_WHAT THE TASK REQUIRES_
The lines below are to be quoted exactly, from the first through the one that contains "table is being".

_INPUT MATERIAL_

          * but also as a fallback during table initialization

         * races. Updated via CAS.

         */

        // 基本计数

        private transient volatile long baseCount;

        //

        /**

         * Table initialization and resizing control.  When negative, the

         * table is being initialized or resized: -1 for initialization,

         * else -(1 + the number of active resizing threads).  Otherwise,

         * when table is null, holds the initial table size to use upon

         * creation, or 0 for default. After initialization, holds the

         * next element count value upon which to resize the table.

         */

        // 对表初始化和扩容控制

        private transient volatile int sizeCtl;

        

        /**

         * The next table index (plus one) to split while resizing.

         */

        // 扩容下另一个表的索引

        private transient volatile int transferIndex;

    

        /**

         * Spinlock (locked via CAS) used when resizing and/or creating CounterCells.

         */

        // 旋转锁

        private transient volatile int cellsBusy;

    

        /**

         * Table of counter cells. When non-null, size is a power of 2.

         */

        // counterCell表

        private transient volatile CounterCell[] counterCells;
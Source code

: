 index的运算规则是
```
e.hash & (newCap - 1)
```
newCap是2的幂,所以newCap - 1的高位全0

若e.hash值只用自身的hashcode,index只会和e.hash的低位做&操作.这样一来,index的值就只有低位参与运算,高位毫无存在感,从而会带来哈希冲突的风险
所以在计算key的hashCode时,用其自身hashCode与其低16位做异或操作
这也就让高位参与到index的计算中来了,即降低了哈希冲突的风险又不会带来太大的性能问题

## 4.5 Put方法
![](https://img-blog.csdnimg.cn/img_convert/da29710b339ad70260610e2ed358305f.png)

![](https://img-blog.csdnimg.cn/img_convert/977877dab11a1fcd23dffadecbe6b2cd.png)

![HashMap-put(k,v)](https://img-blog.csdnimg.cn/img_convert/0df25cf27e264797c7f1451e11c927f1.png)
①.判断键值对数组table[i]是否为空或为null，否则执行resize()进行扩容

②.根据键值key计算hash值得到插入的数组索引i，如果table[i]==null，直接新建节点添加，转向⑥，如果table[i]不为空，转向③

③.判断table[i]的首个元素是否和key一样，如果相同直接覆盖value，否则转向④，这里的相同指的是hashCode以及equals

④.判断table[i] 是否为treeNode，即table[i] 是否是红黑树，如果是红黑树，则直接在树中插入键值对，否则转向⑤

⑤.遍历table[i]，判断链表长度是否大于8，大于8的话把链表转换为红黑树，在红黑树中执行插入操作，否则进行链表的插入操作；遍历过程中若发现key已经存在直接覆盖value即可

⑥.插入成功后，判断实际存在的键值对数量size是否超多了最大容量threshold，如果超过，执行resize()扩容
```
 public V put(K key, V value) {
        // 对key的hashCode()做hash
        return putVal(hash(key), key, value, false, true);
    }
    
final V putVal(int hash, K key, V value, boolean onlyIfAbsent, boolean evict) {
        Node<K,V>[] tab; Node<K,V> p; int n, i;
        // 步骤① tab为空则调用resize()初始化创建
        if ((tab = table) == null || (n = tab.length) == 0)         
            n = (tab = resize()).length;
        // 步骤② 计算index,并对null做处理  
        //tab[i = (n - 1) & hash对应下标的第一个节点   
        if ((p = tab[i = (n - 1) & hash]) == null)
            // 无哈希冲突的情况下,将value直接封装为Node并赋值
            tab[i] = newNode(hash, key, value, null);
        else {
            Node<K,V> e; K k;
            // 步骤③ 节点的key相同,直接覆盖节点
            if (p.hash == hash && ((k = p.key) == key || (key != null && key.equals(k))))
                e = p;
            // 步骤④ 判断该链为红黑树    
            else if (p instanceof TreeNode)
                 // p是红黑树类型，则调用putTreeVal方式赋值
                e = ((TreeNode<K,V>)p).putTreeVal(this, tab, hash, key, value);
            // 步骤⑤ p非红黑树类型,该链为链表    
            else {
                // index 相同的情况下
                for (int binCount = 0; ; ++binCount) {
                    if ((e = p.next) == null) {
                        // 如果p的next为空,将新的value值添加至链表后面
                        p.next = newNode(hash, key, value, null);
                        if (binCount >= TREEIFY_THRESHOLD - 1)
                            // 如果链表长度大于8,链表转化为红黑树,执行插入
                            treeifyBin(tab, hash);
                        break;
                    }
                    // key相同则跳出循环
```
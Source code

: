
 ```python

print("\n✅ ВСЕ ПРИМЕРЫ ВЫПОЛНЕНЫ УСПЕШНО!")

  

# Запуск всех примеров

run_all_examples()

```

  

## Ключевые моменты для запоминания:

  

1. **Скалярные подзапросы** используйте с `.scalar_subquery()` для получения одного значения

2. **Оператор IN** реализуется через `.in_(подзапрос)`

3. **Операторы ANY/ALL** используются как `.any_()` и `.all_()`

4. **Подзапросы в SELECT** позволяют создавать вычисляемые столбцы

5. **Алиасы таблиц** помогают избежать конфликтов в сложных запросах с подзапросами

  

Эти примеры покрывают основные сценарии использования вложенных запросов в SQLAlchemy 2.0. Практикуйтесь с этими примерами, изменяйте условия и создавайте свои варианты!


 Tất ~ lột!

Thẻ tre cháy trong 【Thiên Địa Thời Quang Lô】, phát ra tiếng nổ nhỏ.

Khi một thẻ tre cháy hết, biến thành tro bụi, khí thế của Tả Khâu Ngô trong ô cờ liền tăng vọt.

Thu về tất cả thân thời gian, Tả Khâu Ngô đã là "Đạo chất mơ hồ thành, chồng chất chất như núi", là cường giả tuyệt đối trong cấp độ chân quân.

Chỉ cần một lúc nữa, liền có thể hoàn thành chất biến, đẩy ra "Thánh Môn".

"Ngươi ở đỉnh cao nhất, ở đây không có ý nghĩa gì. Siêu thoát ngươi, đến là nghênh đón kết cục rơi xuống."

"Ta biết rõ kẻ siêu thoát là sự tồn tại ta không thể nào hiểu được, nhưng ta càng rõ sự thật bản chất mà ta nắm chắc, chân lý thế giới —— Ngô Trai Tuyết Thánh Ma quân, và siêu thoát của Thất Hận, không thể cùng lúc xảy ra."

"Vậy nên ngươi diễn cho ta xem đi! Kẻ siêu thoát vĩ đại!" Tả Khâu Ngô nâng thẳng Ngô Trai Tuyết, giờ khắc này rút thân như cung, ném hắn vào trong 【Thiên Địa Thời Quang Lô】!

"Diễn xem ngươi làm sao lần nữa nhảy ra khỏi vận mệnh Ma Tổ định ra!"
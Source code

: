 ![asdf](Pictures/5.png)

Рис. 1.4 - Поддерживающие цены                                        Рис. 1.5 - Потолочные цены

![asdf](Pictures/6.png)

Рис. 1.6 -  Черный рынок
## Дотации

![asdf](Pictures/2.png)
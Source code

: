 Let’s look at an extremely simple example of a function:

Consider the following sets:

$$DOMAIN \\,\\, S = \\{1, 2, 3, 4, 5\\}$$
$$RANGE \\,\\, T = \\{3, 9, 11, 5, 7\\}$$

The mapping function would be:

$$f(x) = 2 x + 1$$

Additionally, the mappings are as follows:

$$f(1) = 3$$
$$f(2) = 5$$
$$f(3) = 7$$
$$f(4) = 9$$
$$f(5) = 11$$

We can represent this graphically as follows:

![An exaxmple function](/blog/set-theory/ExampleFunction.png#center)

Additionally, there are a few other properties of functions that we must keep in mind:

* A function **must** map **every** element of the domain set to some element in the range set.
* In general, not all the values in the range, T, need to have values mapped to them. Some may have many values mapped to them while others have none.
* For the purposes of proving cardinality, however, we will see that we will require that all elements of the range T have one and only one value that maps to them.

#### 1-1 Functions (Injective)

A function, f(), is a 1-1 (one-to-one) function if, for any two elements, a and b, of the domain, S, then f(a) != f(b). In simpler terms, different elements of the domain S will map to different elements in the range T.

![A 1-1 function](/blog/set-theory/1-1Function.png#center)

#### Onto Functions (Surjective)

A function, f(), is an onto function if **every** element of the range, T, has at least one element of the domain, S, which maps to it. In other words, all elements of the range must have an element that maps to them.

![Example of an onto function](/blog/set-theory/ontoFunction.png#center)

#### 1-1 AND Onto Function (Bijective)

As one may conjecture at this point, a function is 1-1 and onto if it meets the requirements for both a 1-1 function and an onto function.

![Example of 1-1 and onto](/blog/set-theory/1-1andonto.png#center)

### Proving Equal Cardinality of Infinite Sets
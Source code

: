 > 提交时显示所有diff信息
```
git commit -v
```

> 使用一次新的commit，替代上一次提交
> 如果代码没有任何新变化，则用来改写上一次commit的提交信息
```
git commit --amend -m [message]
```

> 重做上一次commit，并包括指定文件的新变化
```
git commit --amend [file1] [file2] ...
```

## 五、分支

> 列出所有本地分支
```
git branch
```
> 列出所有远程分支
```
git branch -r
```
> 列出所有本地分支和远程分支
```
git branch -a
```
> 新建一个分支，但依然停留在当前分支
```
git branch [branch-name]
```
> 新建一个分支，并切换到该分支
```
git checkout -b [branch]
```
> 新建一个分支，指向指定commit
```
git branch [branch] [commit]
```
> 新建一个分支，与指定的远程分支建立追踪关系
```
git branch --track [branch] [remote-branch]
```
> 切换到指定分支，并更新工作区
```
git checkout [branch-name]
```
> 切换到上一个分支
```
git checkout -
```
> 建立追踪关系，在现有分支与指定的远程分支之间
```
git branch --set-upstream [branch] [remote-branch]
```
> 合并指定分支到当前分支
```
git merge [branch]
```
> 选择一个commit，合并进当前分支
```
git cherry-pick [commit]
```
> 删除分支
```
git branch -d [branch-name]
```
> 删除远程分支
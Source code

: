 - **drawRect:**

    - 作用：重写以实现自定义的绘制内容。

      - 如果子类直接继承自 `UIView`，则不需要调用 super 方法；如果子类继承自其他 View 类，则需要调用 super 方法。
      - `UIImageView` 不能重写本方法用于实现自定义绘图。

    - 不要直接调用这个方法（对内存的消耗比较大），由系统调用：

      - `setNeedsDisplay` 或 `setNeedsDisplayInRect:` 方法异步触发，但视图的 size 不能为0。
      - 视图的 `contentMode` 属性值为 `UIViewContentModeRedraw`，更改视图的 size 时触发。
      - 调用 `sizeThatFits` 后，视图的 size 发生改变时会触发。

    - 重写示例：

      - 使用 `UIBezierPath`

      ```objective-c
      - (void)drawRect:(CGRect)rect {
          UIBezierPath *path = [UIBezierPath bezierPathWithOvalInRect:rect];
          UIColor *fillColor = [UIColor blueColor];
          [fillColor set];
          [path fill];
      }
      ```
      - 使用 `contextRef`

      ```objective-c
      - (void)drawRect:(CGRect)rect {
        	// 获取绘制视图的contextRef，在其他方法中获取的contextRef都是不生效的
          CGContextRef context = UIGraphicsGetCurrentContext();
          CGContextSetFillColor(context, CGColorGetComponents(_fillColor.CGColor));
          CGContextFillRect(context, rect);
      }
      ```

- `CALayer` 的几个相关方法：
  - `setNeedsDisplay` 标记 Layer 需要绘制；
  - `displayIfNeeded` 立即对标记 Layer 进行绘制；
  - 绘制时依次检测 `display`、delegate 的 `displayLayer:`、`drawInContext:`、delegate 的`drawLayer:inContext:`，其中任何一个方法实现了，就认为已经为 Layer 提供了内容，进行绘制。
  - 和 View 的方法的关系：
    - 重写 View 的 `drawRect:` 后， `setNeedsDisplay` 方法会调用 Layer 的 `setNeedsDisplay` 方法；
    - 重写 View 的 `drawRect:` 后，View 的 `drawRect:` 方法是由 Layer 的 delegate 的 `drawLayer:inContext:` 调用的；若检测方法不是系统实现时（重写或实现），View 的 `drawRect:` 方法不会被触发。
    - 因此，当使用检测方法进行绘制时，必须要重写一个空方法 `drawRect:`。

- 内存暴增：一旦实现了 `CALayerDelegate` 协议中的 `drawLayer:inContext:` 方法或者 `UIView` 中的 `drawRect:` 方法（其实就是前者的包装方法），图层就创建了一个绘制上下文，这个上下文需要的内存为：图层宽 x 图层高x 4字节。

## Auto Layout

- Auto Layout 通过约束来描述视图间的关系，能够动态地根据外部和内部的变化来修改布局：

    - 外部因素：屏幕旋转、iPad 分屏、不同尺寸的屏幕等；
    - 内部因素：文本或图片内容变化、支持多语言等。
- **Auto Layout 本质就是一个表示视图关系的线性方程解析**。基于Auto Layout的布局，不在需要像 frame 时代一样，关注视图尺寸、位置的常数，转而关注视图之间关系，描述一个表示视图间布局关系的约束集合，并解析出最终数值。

_RESPONSE TO THE TASK_
          * but also as a fallback during table initialization

         * races. Updated via CAS.

         */

        // 基本计数

        private transient volatile long baseCount;

        //

        /**

         * Table initialization and resizing control.  When negative, the

         * table is being initialized or resized: -1 for initialization,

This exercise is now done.